__Exercise requirements__
Pull each line containing "packages" out of the listing below.

__The input__
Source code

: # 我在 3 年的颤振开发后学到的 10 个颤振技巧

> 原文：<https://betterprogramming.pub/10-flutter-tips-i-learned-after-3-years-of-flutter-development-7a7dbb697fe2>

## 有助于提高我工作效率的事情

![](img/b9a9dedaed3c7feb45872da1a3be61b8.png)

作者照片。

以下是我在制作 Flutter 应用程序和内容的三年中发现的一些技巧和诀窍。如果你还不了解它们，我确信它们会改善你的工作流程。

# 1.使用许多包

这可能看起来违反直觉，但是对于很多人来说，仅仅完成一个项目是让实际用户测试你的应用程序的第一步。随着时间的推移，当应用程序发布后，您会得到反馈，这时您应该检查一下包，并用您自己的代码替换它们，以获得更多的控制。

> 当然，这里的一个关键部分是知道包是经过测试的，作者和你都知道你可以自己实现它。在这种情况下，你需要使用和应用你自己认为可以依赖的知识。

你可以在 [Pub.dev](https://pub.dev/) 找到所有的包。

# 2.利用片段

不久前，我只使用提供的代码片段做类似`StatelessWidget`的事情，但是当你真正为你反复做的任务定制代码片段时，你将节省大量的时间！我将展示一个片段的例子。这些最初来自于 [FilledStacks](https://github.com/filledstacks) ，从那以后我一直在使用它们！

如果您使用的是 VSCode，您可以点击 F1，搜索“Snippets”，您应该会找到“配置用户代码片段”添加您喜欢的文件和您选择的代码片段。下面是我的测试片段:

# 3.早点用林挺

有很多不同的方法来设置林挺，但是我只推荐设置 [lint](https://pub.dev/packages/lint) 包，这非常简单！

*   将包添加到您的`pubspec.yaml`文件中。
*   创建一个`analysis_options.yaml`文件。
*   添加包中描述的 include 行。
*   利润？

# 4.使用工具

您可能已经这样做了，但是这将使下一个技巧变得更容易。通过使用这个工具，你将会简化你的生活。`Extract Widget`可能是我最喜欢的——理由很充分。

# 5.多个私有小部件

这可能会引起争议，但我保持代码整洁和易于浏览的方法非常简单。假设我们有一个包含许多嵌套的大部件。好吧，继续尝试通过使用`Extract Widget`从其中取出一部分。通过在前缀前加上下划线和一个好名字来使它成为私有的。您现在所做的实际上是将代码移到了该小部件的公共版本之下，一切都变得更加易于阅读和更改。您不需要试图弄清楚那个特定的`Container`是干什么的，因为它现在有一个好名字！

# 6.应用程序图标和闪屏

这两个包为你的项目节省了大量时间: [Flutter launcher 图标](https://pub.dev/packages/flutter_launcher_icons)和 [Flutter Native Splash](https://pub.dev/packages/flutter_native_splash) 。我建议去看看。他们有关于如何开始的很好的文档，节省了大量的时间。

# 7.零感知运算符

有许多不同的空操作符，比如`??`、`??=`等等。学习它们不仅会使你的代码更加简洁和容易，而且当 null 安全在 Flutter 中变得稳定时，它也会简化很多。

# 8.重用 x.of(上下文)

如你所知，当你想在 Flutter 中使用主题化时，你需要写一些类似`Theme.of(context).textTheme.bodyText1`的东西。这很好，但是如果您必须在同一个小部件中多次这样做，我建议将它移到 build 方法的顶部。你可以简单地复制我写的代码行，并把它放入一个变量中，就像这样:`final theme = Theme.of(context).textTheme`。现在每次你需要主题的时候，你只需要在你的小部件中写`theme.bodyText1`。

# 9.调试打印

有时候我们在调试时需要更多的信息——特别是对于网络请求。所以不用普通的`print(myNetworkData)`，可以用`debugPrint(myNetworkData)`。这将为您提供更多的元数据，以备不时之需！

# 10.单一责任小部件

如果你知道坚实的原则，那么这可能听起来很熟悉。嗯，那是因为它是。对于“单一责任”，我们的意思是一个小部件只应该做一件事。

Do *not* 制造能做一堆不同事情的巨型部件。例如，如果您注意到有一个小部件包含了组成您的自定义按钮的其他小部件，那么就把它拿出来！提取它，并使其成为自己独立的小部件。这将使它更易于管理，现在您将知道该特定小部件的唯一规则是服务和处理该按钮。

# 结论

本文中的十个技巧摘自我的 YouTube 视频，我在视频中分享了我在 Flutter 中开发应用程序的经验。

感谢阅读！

__Exercise answer__
有很多不同的方法来设置林挺，但是我只推荐设置 [lint](https://pub.dev/packages/lint) 包，这非常简单！
这两个包为你的项目节省了大量时间: [Flutter launcher 图标](https://pub.dev/packages/flutter_launcher_icons)和 [Flutter Native Splash](https://pub.dev/packages/flutter_native_splash) 。我建议去看看。他们有关于如何开始的很好的文档，节省了大量的时间。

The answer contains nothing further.